▸ Supplied data
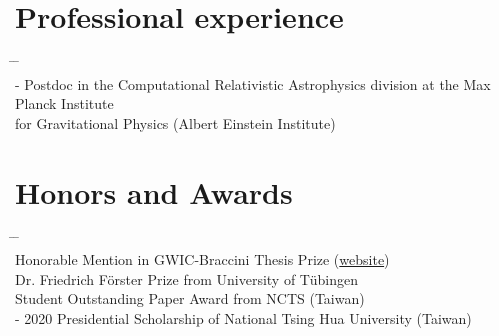 \documentclass[10pt,floatfix,a4paper]{article}
\begin{document}
\section*{Professional experience}
\begin{tabbing}
  \hspace*{5mm} \= \hspace*{2.3cm} \= \hspace*{10cm} \\[-3ex]
   - \> Postdoc in the Computational Relativistic Astrophysics division at the Max Planck Institute \\
  \> \> for Gravitational Physics (Albert Einstein Institute)
\end{tabbing}


\section*{Honors and Awards}
\begin{tabbing}
  \hspace*{5mm} \= \hspace*{2.3cm} \= \hspace*{10cm} \\[-3ex]
  \> Honorable Mention in GWIC-Braccini Thesis Prize (\href{https://gwic.ligo.org/thesis-prize.html}{website}) \\
  \> Dr. Friedrich F{\"o}rster Prize from University of T{\"u}bingen \\
  \> Student Outstanding Paper Award from NCTS (Taiwan) \\
   - 2020 \> Presidential Scholarship of National Tsing Hua University (Taiwan)
\end{tabbing}
\end{document}
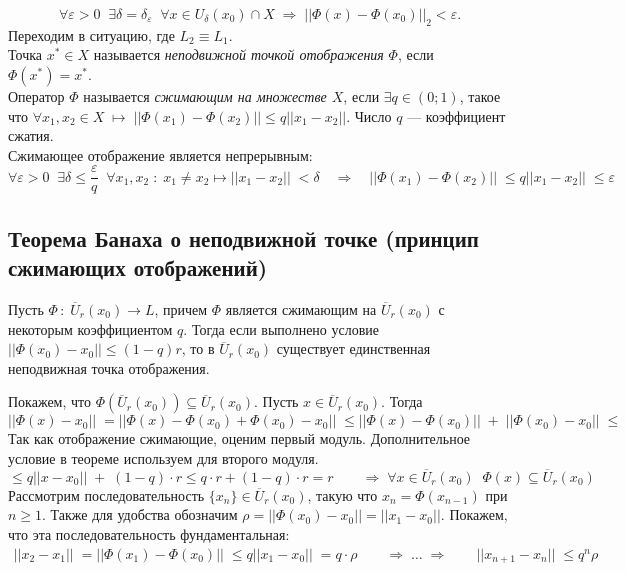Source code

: \[\forall\varepsilon > 0 \;\; \exists\delta=\delta_{\varepsilon} \;\; \forall x \in U_\delta (x_0) \cap X \;\Rightarrow\; {||\Phi(x) - \Phi(x_0)||_2} < \varepsilon.\]
\bigbreak
Переходим в ситуацию, где $L_2 \equiv L_1$.
\\
\Def Точка $x^* \in X$ называется \textit{неподвижной точкой отображения} $\Phi$, если $\Phi(x^*) = x^*$.
\\
\Def Оператор $\Phi$ называется \textit{сжимающим на множестве $X$}, если $\exists q \in (0;1)$, такое что $\forall x_1, x_2 \in X \; \mapsto \; ||\Phi(x_1) - \Phi(x_2)|| \leqslant q||x_1 - x_2||$. Число $q$ — коэффициент сжатия.
\\
\Statement Сжимающее отображение является непрерывным:
\begin{equation*}
    \forall \varepsilon > 0 \;\; \exists \delta \leqslant \frac{\varepsilon}{q} \;\; \forall x_1,x_2 \; : \; x_1 \neq x_2 \mapsto ||x_1-x_2|| \;< \delta \quad \Rightarrow \quad ||\Phi(x_1)-\Phi(x_2)|| \;\leqslant q||x_1 - x_2|| \;\leqslant \varepsilon 
\end{equation*}

\subsection*{Теорема Банаха о неподвижной точке (принцип сжимающих отображений)}

Пусть $\Phi \,:\; \overline{U}_r (x_0) \to L$, причем $\Phi$ является сжимающим на $\overline{U}_r (x_0)$ с некоторым коэффициентом $q$. Тогда если выполнено условие $||\Phi(x_0) - x_0|| \leqslant (1-q)r$, то  в $\overline{U}_r (x_0)$ существует единственная неподвижная точка отображения.

\Proof Покажем, что $\Phi(\overline{U}_r(x_0))\subseteq\overline{U}_r(x_0)$. Пусть $x\in\overline{U}_r(x_0)$. Тогда 
\begin{equation*}
    ||\Phi(x) - x_0||\; = ||\Phi(x) -\Phi(x_0) + \Phi(x_0) - x_0||\; \leqslant ||\Phi(x) -\Phi(x_0)||\; +\; ||\Phi(x_0) - x_0||\; \leqslant
\end{equation*}
Так как отображение сжимающие, оценим первый модуль. Дополнительное условие в теореме используем для второго модуля.
\begin{equation*}
    \leqslant q||x - x_0|| \;+\; (1-q)\cdot r \leqslant q\cdot r + (1-q)\cdot r = r \qquad \Rightarrow \; \forall x \in \overline{U}_r(x_0) \;\; \Phi(x)\subseteq\overline{U}_r(x_0)
\end{equation*}
Рассмотрим последовательность $\{x_n\}\in\overline{U}_r(x_0)$, такую что $x_n = \Phi(x_{n-1})$ при $n \geqslant 1$. Также для удобства обозначим $\rho = ||\Phi(x_0) - x_0|| = ||x_1 - x_0||$. Покажем, что эта последовательность фундаментальная:
\begin{align*}
    ||x_2 - x_1|| \;= ||\Phi(x_1) - \Phi(x_0)||\; \leqslant q||x_1 - x_0||\; = q \cdot\rho \qquad \Rightarrow \;\ldots \; \Rightarrow\qquad
    ||x_{n+1} - x_n|| \;\leqslant q^n \rho
\end{align*}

▸ Problem to solve
Search the material above for lines containing the string "qquad", then pull them out.

▸ Solution for this task
    \leqslant q||x - x_0|| \;+\; (1-q)\cdot r \leqslant q\cdot r + (1-q)\cdot r = r \qquad \Rightarrow \; \forall x \in \overline{U}_r(x_0) \;\; \Phi(x)\subseteq\overline{U}_r(x_0)
    ||x_2 - x_1|| \;= ||\Phi(x_1) - \Phi(x_0)||\; \leqslant q||x_1 - x_0||\; = q \cdot\rho \qquad \Rightarrow \;\ldots \; \Rightarrow\qquad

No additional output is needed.